→ **Task instructions**: Wherever a picture appears, leave it out; set down everything else in the records exactly.

→ **Records for the task**:
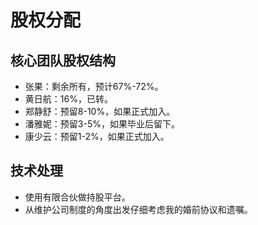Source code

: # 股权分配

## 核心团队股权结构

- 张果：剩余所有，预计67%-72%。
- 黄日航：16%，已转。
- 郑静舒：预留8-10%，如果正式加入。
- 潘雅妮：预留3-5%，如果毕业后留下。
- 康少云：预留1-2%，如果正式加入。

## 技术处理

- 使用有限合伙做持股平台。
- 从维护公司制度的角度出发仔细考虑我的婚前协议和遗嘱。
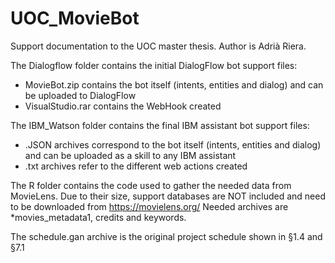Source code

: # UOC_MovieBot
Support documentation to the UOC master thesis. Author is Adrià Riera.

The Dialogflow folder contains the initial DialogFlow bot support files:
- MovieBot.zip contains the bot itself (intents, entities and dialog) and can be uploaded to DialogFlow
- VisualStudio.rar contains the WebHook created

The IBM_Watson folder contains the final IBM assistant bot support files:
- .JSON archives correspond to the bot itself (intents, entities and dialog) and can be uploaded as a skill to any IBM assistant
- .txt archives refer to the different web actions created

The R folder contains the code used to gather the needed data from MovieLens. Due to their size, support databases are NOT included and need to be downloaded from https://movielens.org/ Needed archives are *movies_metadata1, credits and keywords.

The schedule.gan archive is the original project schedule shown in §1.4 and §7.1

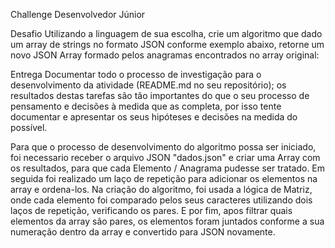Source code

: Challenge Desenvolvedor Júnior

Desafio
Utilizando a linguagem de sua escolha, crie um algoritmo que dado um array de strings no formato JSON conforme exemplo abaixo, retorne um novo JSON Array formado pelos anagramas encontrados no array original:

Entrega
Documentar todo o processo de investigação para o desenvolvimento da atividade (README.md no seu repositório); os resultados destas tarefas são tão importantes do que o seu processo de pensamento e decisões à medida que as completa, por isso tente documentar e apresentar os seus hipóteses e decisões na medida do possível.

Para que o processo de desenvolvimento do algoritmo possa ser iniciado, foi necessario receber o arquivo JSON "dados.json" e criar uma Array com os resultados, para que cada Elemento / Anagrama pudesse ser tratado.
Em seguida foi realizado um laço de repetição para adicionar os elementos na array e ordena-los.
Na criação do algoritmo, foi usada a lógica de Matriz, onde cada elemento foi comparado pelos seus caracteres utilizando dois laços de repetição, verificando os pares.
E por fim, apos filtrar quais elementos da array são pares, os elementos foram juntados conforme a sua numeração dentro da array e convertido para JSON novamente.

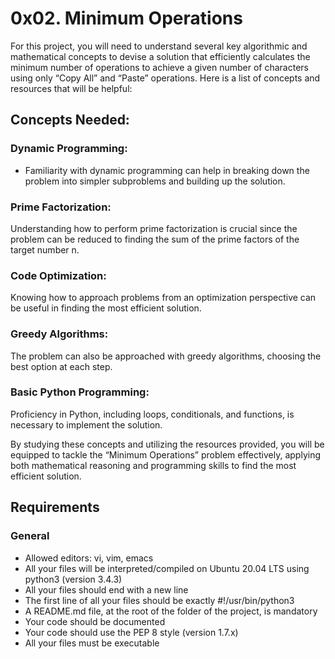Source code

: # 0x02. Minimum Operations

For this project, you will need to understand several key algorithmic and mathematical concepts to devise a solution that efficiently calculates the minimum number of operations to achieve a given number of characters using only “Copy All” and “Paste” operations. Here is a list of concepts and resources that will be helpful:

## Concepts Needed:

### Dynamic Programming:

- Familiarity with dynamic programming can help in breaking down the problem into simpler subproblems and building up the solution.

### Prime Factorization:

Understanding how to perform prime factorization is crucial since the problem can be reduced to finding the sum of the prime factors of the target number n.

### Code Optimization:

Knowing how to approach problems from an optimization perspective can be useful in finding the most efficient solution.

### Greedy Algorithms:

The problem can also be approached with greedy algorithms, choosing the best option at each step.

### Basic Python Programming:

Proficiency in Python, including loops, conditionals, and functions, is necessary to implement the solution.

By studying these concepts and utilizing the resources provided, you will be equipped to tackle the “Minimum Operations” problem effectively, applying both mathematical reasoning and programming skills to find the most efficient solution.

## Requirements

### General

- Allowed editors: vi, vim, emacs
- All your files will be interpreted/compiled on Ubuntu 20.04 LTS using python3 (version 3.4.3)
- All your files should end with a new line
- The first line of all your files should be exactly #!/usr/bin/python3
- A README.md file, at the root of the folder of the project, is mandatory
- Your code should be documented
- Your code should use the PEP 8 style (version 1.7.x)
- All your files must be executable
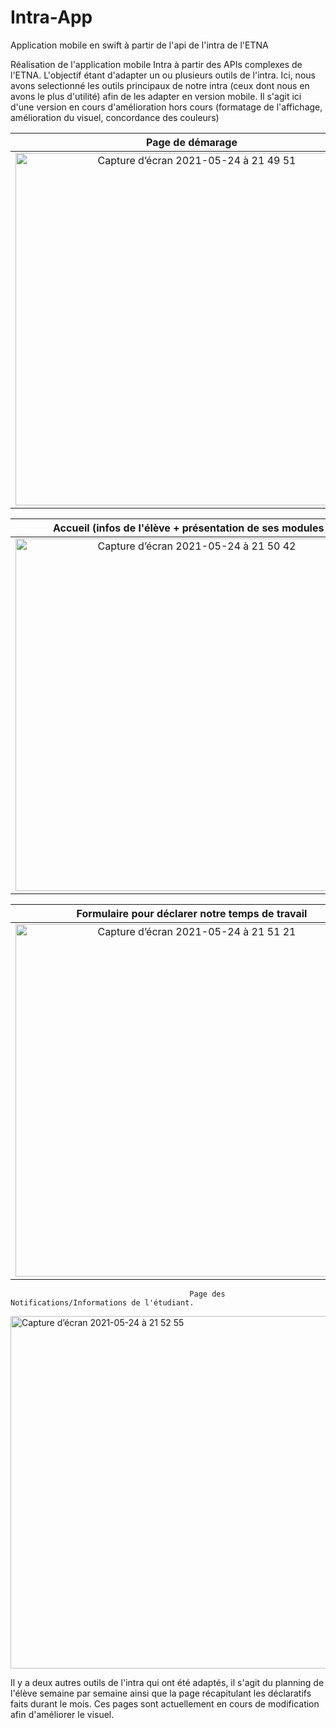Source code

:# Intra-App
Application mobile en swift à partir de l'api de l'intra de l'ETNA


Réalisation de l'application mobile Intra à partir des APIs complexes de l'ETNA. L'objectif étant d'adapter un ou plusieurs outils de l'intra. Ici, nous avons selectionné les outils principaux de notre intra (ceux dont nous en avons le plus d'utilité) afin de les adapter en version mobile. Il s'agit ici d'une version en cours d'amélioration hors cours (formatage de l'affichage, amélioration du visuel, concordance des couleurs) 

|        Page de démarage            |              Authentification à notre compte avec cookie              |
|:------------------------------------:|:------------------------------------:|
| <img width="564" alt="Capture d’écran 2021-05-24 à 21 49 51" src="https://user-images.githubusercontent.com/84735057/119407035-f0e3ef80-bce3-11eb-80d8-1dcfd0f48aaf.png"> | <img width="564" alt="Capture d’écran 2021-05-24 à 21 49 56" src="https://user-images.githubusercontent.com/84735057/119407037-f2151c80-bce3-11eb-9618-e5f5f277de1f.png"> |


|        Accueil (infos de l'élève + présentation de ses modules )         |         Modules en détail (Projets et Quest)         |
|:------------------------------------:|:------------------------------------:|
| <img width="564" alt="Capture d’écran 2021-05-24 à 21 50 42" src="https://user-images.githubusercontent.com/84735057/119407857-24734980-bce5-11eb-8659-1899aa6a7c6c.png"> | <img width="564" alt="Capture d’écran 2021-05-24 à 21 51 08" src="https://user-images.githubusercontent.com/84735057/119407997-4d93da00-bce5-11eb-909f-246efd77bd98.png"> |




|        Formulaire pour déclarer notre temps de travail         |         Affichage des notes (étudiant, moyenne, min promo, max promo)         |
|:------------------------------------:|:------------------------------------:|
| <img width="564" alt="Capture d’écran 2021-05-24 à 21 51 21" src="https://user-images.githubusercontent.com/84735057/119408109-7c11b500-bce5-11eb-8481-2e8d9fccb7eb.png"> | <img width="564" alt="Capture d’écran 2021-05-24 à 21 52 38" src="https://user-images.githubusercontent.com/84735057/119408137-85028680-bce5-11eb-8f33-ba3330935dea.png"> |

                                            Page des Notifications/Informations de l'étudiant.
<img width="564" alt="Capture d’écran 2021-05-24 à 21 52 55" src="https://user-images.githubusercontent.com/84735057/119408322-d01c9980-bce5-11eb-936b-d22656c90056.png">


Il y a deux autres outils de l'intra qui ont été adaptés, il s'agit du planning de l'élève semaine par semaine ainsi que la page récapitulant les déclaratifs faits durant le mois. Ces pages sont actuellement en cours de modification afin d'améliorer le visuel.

→ **Solution to this problem**:
Source code

: # 股权分配

## 核心团队股权结构

- 张果：剩余所有，预计67%-72%。
- 黄日航：16%，已转。
- 郑静舒：预留8-10%，如果正式加入。
- 潘雅妮：预留3-5%，如果毕业后留下。
- 康少云：预留1-2%，如果正式加入。

## 技术处理

- 使用有限合伙做持股平台。
- 从维护公司制度的角度出发仔细考虑我的婚前协议和遗嘱。
Source code

: # UOC_MovieBot
Support documentation to the UOC master thesis. Author is Adrià Riera.

The Dialogflow folder contains the initial DialogFlow bot support files:
- MovieBot.zip contains the bot itself (intents, entities and dialog) and can be uploaded to DialogFlow
- VisualStudio.rar contains the WebHook created

The IBM_Watson folder contains the final IBM assistant bot support files:
- .JSON archives correspond to the bot itself (intents, entities and dialog) and can be uploaded as a skill to any IBM assistant
- .txt archives refer to the different web actions created

The R folder contains the code used to gather the needed data from MovieLens. Due to their size, support databases are NOT included and need to be downloaded from https://movielens.org/ Needed archives are *movies_metadata1, credits and keywords.

The schedule.gan archive is the original project schedule shown in §1.4 and §7.1

Source code

: Challenge Desenvolvedor Júnior

Desafio
Utilizando a linguagem de sua escolha, crie um algoritmo que dado um array de strings no formato JSON conforme exemplo abaixo, retorne um novo JSON Array formado pelos anagramas encontrados no array original:

Entrega
Documentar todo o processo de investigação para o desenvolvimento da atividade (README.md no seu repositório); os resultados destas tarefas são tão importantes do que o seu processo de pensamento e decisões à medida que as completa, por isso tente documentar e apresentar os seus hipóteses e decisões na medida do possível.

Para que o processo de desenvolvimento do algoritmo possa ser iniciado, foi necessario receber o arquivo JSON "dados.json" e criar uma Array com os resultados, para que cada Elemento / Anagrama pudesse ser tratado.
Em seguida foi realizado um laço de repetição para adicionar os elementos na array e ordena-los.
Na criação do algoritmo, foi usada a lógica de Matriz, onde cada elemento foi comparado pelos seus caracteres utilizando dois laços de repetição, verificando os pares.
E por fim, apos filtrar quais elementos da array são pares, os elementos foram juntados conforme a sua numeração dentro da array e convertido para JSON novamente.

Source code

: # 0x02. Minimum Operations

For this project, you will need to understand several key algorithmic and mathematical concepts to devise a solution that efficiently calculates the minimum number of operations to achieve a given number of characters using only “Copy All” and “Paste” operations. Here is a list of concepts and resources that will be helpful:

## Concepts Needed:

### Dynamic Programming:

- Familiarity with dynamic programming can help in breaking down the problem into simpler subproblems and building up the solution.

### Prime Factorization:

Understanding how to perform prime factorization is crucial since the problem can be reduced to finding the sum of the prime factors of the target number n.

### Code Optimization:

Knowing how to approach problems from an optimization perspective can be useful in finding the most efficient solution.

### Greedy Algorithms:

The problem can also be approached with greedy algorithms, choosing the best option at each step.

### Basic Python Programming:

Proficiency in Python, including loops, conditionals, and functions, is necessary to implement the solution.

By studying these concepts and utilizing the resources provided, you will be equipped to tackle the “Minimum Operations” problem effectively, applying both mathematical reasoning and programming skills to find the most efficient solution.

## Requirements

### General

- Allowed editors: vi, vim, emacs
- All your files will be interpreted/compiled on Ubuntu 20.04 LTS using python3 (version 3.4.3)
- All your files should end with a new line
- The first line of all your files should be exactly #!/usr/bin/python3
- A README.md file, at the root of the folder of the project, is mandatory
- Your code should be documented
- Your code should use the PEP 8 style (version 1.7.x)
- All your files must be executable
Source code

:# Intra-App
Application mobile en swift à partir de l'api de l'intra de l'ETNA


Réalisation de l'application mobile Intra à partir des APIs complexes de l'ETNA. L'objectif étant d'adapter un ou plusieurs outils de l'intra. Ici, nous avons selectionné les outils principaux de notre intra (ceux dont nous en avons le plus d'utilité) afin de les adapter en version mobile. Il s'agit ici d'une version en cours d'amélioration hors cours (formatage de l'affichage, amélioration du visuel, concordance des couleurs) 

|        Page de démarage            |              Authentification à notre compte avec cookie              |
|:------------------------------------:|:------------------------------------:|
| <img width="564" alt="Capture d’écran 2021-05-24 à 21 49 51" src="https://user-images.githubusercontent.com/84735057/119407035-f0e3ef80-bce3-11eb-80d8-1dcfd0f48aaf.png"> | <img width="564" alt="Capture d’écran 2021-05-24 à 21 49 56" src="https://user-images.githubusercontent.com/84735057/119407037-f2151c80-bce3-11eb-9618-e5f5f277de1f.png"> |


|        Accueil (infos de l'élève + présentation de ses modules )         |         Modules en détail (Projets et Quest)         |
|:------------------------------------:|:------------------------------------:|
| <img width="564" alt="Capture d’écran 2021-05-24 à 21 50 42" src="https://user-images.githubusercontent.com/84735057/119407857-24734980-bce5-11eb-8659-1899aa6a7c6c.png"> | <img width="564" alt="Capture d’écran 2021-05-24 à 21 51 08" src="https://user-images.githubusercontent.com/84735057/119407997-4d93da00-bce5-11eb-909f-246efd77bd98.png"> |




|        Formulaire pour déclarer notre temps de travail         |         Affichage des notes (étudiant, moyenne, min promo, max promo)         |
|:------------------------------------:|:------------------------------------:|
| <img width="564" alt="Capture d’écran 2021-05-24 à 21 51 21" src="https://user-images.githubusercontent.com/84735057/119408109-7c11b500-bce5-11eb-8481-2e8d9fccb7eb.png"> | <img width="564" alt="Capture d’écran 2021-05-24 à 21 52 38" src="https://user-images.githubusercontent.com/84735057/119408137-85028680-bce5-11eb-8f33-ba3330935dea.png"> |

                                            Page des Notifications/Informations de l'étudiant.
<img width="564" alt="Capture d’écran 2021-05-24 à 21 52 55" src="https://user-images.githubusercontent.com/84735057/119408322-d01c9980-bce5-11eb-936b-d22656c90056.png">


Il y a deux autres outils de l'intra qui ont été adaptés, il s'agit du planning de l'élève semaine par semaine ainsi que la page récapitulant les déclaratifs faits durant le mois. Ces pages sont actuellement en cours de modification afin d'améliorer le visuel.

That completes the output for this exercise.